È l’ingenuo Edward a dichiararlo, dopo essere accusato di essere il demonio, anche se, purtroppo, è un discorso che può fare solo per se stesso: lui è la creatura diversa, speciale, ma che ben presto viene discriminato perché incapace di omologarsi, risultando quindi inadeguato ad una società troppo ottusa per poterlo accogliere davvero, finta come la neve che il signor Boggs, marito di Pegg, attacca al tetto pochi giorni prima di Natale. Una critica sociale feroce quella di Burton, che fa passare la superficialità della cittadina attraverso le case tutte uguali, con solo il colore a differenziarle, ma che, appena varcata la soglia, diventano locali asettici, deprimenti, totalmente vuoti e privi di creatività.
Edward porta la creatività, ma allo stesso tempo è goffo distruttore, con le sue mani di forbice in un mondo così fragile. Peg è ingenua ma dall’animo buono, unica figura positiva della favola assieme al poliziotto, e alla dolce Kim, anche se lei merita un discorso a parte.
Una cheerleader divenuta angelo salvifico.

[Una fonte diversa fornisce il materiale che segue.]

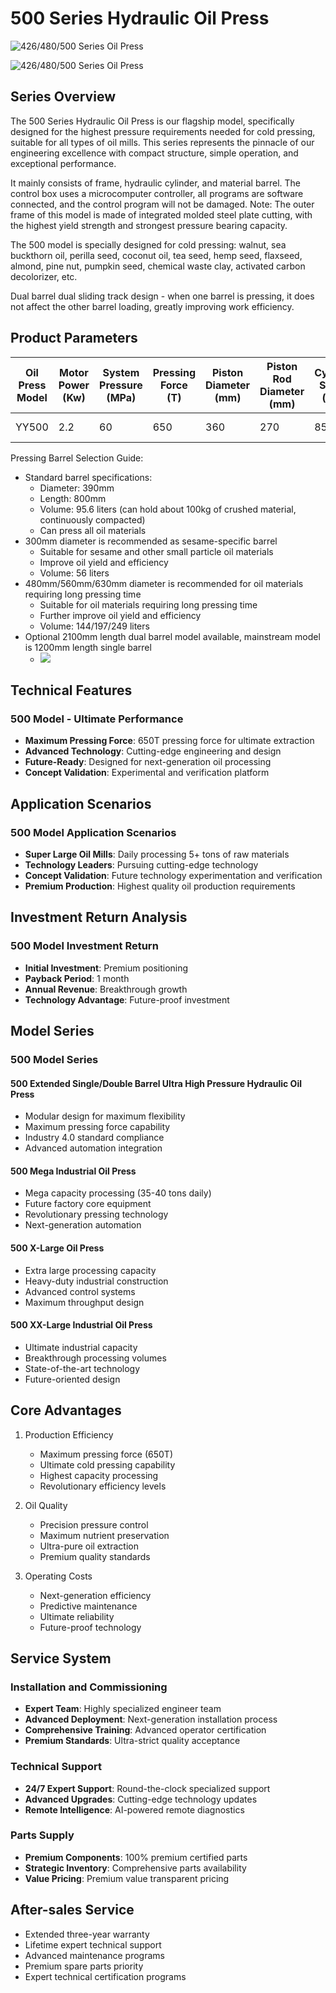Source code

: # 500 Series Hydraulic Oil Press

![426/480/500 Series Oil Press](/images/355-500-series.jpg)

![426/480/500 Series Oil Press](https://i.postimg.cc/B37vQBfQ/202509021407809.png?dl=1)

## Series Overview

The 500 Series Hydraulic Oil Press is our flagship model, specifically designed for the highest pressure requirements needed for cold pressing, suitable for all types of oil mills. This series represents the pinnacle of our engineering excellence with compact structure, simple operation, and exceptional performance.

It mainly consists of frame, hydraulic cylinder, and material barrel. The control box uses a microcomputer controller, all programs are software connected, and the control program will not be damaged. Note: The outer frame of this model is made of integrated molded steel plate cutting, with the highest yield strength and strongest pressure bearing capacity.

The 500 model is specially designed for cold pressing: walnut, sea buckthorn oil, perilla seed, coconut oil, tea seed, hemp seed, flaxseed, almond, pine nut, pumpkin seed, chemical waste clay, activated carbon decolorizer, etc.

Dual barrel dual sliding track design - when one barrel is pressing, it does not affect the other barrel loading, greatly improving work efficiency.

## Product Parameters

| Oil Press Model | Motor Power (Kw) | System Pressure (MPa) | Pressing Force (T) | Piston Diameter (mm) | Piston Rod Diameter (mm) | Cylinder Stroke (mm) | Barrel Inner Diameter (mm) | Barrel Height (mm) | Oil Press Weight (KG) | Total Weight (T) | External Dimensions (mm) |
|----------------|------------------|----------------------|-------------------|---------------------|------------------------|---------------------|---------------------------|-------------------|---------------------|-----------------|-------------------------|
| YY500          | 2.2              | 60                   | 650               | 360                 | 270                    | 850                 | 390                       | 800               | 5-100               | 3.5-4.1         | 1200×1200×2700          |

Pressing Barrel Selection Guide:
+ Standard barrel specifications:
  - Diameter: 390mm
  - Length: 800mm
  - Volume: 95.6 liters (can hold about 100kg of crushed material, continuously compacted)
  - Can press all oil materials
+ 300mm diameter is recommended as sesame-specific barrel
    - Suitable for sesame and other small particle oil materials
    - Improve oil yield and efficiency
    - Volume: 56 liters
+ 480mm/560mm/630mm diameter is recommended for oil materials requiring long pressing time
    - Suitable for oil materials requiring long pressing time
    - Further improve oil yield and efficiency
    - Volume: 144/197/249 liters
+ Optional 2100mm length dual barrel model available, mainstream model is 1200mm length single barrel
    + ![](https://i.postimg.cc/FrLVzsz9/202509021358425.png?dl=1)

## Technical Features

### 500 Model - Ultimate Performance
- **Maximum Pressing Force**: 650T pressing force for ultimate extraction
- **Advanced Technology**: Cutting-edge engineering and design
- **Future-Ready**: Designed for next-generation oil processing
- **Concept Validation**: Experimental and verification platform

## Application Scenarios

### 500 Model Application Scenarios
- **Super Large Oil Mills**: Daily processing 5+ tons of raw materials
- **Technology Leaders**: Pursuing cutting-edge technology
- **Concept Validation**: Future technology experimentation and verification
- **Premium Production**: Highest quality oil production requirements

## Investment Return Analysis

### 500 Model Investment Return
- **Initial Investment**: Premium positioning
- **Payback Period**: 1 month
- **Annual Revenue**: Breakthrough growth
- **Technology Advantage**: Future-proof investment

## Model Series

### 500 Model Series

#### 500 Extended Single/Double Barrel Ultra High Pressure Hydraulic Oil Press
- Modular design for maximum flexibility
- Maximum pressing force capability
- Industry 4.0 standard compliance
- Advanced automation integration

#### 500 Mega Industrial Oil Press
- Mega capacity processing (35-40 tons daily)
- Future factory core equipment
- Revolutionary pressing technology
- Next-generation automation

#### 500 X-Large Oil Press
- Extra large processing capacity
- Heavy-duty industrial construction
- Advanced control systems
- Maximum throughput design

#### 500 XX-Large Industrial Oil Press
- Ultimate industrial capacity
- Breakthrough processing volumes
- State-of-the-art technology
- Future-oriented design

## Core Advantages
1. Production Efficiency
   - Maximum pressing force (650T)
   - Ultimate cold pressing capability
   - Highest capacity processing
   - Revolutionary efficiency levels

2. Oil Quality
   - Precision pressure control
   - Maximum nutrient preservation
   - Ultra-pure oil extraction
   - Premium quality standards

3. Operating Costs
   - Next-generation efficiency
   - Predictive maintenance
   - Ultimate reliability
   - Future-proof technology

## Service System

### Installation and Commissioning
- **Expert Team**: Highly specialized engineer team
- **Advanced Deployment**: Next-generation installation process
- **Comprehensive Training**: Advanced operator certification
- **Premium Standards**: Ultra-strict quality acceptance

### Technical Support
- **24/7 Expert Support**: Round-the-clock specialized support
- **Advanced Upgrades**: Cutting-edge technology updates
- **Remote Intelligence**: AI-powered remote diagnostics

### Parts Supply
- **Premium Components**: 100% premium certified parts
- **Strategic Inventory**: Comprehensive parts availability
- **Value Pricing**: Premium value transparent pricing

## After-sales Service
- Extended three-year warranty
- Lifetime expert technical support
- Advanced maintenance programs
- Premium spare parts priority
- Expert technical certification programs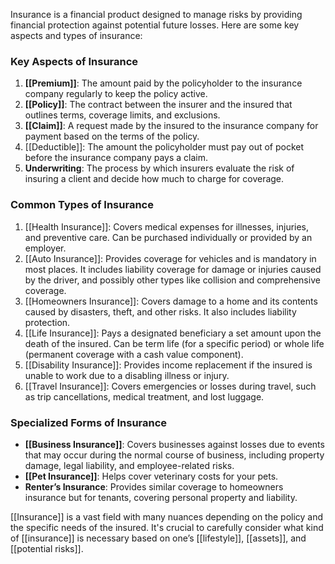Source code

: Insurance is a financial product designed to manage risks by providing financial protection against potential future losses. Here are some key aspects and types of insurance:

### Key Aspects of Insurance
1. **[[Premium]]**: The amount paid by the policyholder to the insurance company regularly to keep the policy active.
2. **[[Policy]]**: The contract between the insurer and the insured that outlines terms, coverage limits, and exclusions.
3. **[[Claim]]**: A request made by the insured to the insurance company for payment based on the terms of the policy.
4. [[Deductible]]: The amount the policyholder must pay out of pocket before the insurance company pays a claim.
5. **Underwriting**: The process by which insurers evaluate the risk of insuring a client and decide how much to charge for coverage.

### Common Types of Insurance
1. [[Health Insurance]]: Covers medical expenses for illnesses, injuries, and preventive care. Can be purchased individually or provided by an employer.
2. [[Auto Insurance]]: Provides coverage for vehicles and is mandatory in most places. It includes liability coverage for damage or injuries caused by the driver, and possibly other types like collision and comprehensive coverage.
3. [[Homeowners Insurance]]: Covers damage to a home and its contents caused by disasters, theft, and other risks. It also includes liability protection.
4. [[Life Insurance]]: Pays a designated beneficiary a set amount upon the death of the insured. Can be term life (for a specific period) or whole life (permanent coverage with a cash value component).
5. [[Disability Insurance]]: Provides income replacement if the insured is unable to work due to a disabling illness or injury.
6. [[Travel Insurance]]: Covers emergencies or losses during travel, such as trip cancellations, medical treatment, and lost luggage.

### Specialized Forms of Insurance
- **[[Business Insurance]]**: Covers businesses against losses due to events that may occur during the normal course of business, including property damage, legal liability, and employee-related risks.
- **[[Pet Insurance]]**: Helps cover veterinary costs for your pets.
- **Renter’s Insurance**: Provides similar coverage to homeowners insurance but for tenants, covering personal property and liability.

[[Insurance]] is a vast field with many nuances depending on the policy and the specific needs of the insured. It's crucial to carefully consider what kind of [[insurance]] is necessary based on one’s [[lifestyle]], [[assets]], and [[potential risks]].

Kim (Winona Ryder) ha tutte le caratteristiche che fanno di lei la classica e vuota cheerleader di città: biondina, bellissima, fidanzata con il macho di turno, ma che a conti fatti sembra non aver nulla più del suo corpo da mostrare. Sembra. Perché anche gli occhi di Kim, al pari di quelli di Edward, parlano, descrivendo un anima diversa e stretta nelle vesti che la comunità in cui vive le ha cucito addosso, ma è una personalità “in potenza”, che solo Edward riuscirà a far emergere in maniera totale. Ed ecco allora che sulle note di Ice Dance, il pezzo forte di Elfman, arriva la sequenza definitiva, tra i doni più preziosi che Burton abbia fatto al cinema: Kim è in casa che si occupa degli addobbi natalizi quando qualcosa richiama la sua attenzione, lentamente si avvicina alla finestra e scorge Edward, in giardino, su una scala, intento a scolpire un angelo in un blocco di ghiaccio, creando la neve. Inizia allora una danza, sia della ragazza che dalla macchina da presa, che accompagna Kim nel suo movimento risaltando sullo sfondo dapprima la scultura del tirannosauro nel cespuglio (l’anima terrena di Kim), soffermandosi poi sulla ragazza, vestita di un candido bianco, con alle spalle l’angelo ormai completato, in cui ora lei è completamente identificata. Dopo una sequenza di questo livello risulta difficile pensare ad altro, potrebbe racchiudersi qui l’intero film, che può essere pensato come la rivisitazione della Bella e la Bestia, mescolato a Frankenstein (dove l’inventore è uno splendido Vincent Price, mito di Burton), ma forse è solo Edward Scissorhands, una fiaba gotica e toccante con cui Burton ha scritto un capitolo indelebile nella storia del cinema, capace di commuovere e di far sognare ancora, 25 anni dopo.